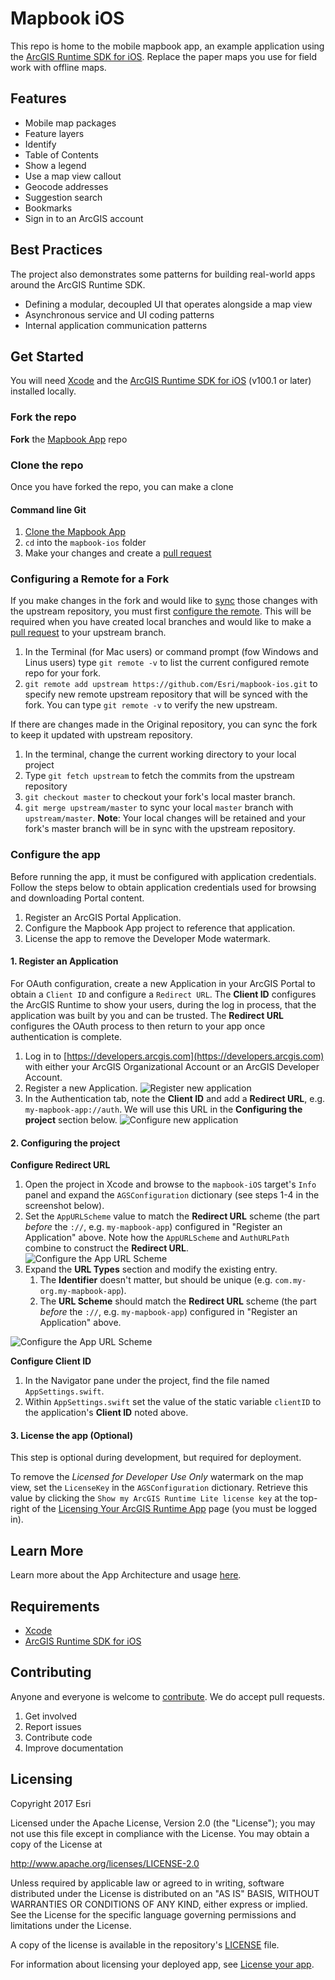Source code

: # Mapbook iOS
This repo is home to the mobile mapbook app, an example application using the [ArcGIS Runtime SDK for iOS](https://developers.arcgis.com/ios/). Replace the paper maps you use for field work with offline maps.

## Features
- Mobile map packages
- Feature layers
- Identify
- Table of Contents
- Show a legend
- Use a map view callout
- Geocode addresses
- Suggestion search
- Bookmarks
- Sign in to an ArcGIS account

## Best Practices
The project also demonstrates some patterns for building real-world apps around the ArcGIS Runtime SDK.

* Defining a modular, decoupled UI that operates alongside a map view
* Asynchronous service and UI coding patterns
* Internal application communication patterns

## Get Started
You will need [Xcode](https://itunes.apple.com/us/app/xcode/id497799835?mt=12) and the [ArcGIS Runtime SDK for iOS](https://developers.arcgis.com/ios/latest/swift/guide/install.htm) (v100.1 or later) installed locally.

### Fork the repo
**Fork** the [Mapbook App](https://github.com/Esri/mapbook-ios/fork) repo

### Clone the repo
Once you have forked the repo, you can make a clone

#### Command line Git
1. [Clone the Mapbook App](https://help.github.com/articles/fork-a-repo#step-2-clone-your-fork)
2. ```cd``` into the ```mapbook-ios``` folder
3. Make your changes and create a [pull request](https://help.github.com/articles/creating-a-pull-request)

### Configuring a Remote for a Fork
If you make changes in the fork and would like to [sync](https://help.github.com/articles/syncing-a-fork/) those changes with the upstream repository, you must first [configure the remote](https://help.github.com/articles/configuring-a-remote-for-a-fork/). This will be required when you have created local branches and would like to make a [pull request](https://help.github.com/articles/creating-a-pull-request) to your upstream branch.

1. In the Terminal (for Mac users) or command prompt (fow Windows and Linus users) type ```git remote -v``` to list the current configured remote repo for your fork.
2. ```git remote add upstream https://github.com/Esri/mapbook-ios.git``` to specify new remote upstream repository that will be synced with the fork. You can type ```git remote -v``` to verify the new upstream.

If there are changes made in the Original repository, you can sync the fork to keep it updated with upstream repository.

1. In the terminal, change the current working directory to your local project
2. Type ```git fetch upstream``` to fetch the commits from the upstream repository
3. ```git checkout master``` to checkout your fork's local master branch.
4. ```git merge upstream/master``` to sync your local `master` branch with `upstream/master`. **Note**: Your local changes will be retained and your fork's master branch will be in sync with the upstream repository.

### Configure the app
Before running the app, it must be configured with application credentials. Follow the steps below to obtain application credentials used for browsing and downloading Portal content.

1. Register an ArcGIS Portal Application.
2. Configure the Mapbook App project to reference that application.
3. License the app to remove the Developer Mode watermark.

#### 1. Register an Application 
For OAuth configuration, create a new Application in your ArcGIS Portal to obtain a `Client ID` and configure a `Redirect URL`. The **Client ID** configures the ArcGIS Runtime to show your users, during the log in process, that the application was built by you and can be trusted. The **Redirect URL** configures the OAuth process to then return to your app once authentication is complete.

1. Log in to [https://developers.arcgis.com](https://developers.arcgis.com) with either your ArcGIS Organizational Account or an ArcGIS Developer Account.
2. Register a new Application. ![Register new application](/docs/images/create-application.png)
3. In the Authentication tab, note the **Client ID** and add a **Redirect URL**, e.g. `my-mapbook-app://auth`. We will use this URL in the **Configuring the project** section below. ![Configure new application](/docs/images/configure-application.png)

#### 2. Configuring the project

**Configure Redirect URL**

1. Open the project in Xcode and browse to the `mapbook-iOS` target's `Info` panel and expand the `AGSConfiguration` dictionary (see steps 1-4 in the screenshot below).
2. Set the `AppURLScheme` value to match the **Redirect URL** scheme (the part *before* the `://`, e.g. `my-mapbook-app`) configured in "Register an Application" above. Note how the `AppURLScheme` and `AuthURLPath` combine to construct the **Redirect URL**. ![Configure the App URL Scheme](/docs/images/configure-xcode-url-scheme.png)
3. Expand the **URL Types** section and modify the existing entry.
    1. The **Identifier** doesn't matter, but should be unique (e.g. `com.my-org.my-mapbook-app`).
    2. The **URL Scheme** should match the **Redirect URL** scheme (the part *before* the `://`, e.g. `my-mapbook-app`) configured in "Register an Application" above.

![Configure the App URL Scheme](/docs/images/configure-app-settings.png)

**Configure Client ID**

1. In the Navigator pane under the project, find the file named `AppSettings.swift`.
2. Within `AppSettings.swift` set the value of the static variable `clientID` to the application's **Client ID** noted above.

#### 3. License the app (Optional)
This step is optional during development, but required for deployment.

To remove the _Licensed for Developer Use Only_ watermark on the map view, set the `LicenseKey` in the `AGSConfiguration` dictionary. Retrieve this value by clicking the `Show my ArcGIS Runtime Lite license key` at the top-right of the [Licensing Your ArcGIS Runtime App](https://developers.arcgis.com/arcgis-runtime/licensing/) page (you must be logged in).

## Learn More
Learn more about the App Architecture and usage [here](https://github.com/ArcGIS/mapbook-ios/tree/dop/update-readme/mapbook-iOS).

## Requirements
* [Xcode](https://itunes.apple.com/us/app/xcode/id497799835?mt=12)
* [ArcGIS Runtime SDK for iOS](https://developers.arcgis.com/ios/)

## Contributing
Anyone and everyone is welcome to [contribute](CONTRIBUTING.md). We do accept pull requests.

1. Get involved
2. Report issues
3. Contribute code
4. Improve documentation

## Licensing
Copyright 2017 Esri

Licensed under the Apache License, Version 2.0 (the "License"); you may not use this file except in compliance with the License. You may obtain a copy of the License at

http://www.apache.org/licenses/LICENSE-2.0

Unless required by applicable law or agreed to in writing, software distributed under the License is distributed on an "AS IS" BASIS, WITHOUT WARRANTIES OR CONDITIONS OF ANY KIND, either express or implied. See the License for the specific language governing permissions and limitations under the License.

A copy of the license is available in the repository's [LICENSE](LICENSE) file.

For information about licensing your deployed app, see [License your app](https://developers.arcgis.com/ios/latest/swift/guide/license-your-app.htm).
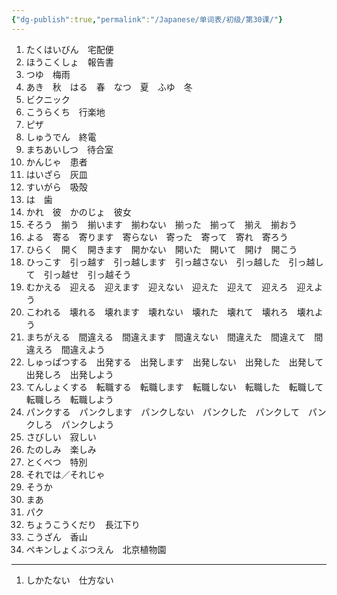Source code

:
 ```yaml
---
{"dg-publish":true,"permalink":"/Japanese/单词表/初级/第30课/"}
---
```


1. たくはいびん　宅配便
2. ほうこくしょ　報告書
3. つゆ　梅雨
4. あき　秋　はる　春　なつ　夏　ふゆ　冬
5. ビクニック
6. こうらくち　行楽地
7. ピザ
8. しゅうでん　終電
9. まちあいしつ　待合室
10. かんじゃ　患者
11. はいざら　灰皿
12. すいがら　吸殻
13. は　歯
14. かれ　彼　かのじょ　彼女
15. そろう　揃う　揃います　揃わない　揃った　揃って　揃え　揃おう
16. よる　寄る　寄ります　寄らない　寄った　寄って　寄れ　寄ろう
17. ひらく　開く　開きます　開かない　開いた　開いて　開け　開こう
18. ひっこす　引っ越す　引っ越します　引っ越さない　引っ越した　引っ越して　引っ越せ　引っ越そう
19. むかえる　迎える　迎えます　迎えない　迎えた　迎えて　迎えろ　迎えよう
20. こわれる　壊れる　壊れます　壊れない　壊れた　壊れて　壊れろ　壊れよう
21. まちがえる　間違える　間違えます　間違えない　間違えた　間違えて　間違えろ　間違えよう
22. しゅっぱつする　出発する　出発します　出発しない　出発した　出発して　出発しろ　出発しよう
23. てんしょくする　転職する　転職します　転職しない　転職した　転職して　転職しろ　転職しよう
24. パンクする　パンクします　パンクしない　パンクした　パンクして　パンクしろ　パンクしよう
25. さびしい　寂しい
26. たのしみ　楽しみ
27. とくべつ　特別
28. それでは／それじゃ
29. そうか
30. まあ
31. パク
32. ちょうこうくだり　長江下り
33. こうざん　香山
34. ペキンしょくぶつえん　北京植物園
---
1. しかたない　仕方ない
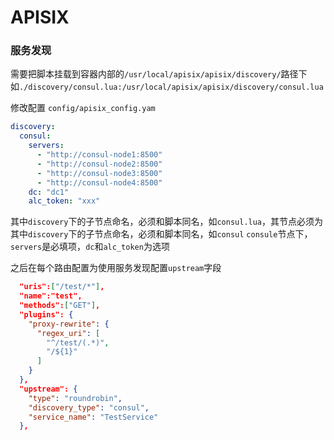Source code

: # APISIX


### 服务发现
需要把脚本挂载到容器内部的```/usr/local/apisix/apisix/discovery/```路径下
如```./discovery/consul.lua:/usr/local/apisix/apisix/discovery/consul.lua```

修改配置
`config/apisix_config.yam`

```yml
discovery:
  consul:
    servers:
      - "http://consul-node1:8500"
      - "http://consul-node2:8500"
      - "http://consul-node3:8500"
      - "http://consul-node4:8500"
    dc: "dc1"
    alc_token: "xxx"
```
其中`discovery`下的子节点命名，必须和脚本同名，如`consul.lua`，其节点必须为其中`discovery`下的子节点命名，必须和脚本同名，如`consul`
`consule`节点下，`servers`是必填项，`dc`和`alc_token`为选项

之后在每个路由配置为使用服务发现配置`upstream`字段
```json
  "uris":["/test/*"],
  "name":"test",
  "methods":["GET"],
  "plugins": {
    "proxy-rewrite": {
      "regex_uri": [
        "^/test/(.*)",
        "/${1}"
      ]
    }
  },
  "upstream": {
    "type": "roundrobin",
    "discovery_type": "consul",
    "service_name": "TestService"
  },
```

··········

YOUR TASK :: Check each line of the records for the word "itunes", and show the lines that contain it.

ANSWER BOX ::
You will need [Xcode](https://itunes.apple.com/us/app/xcode/id497799835?mt=12) and the [ArcGIS Runtime SDK for iOS](https://developers.arcgis.com/ios/latest/swift/guide/install.htm) (v100.1 or later) installed locally.
* [Xcode](https://itunes.apple.com/us/app/xcode/id497799835?mt=12)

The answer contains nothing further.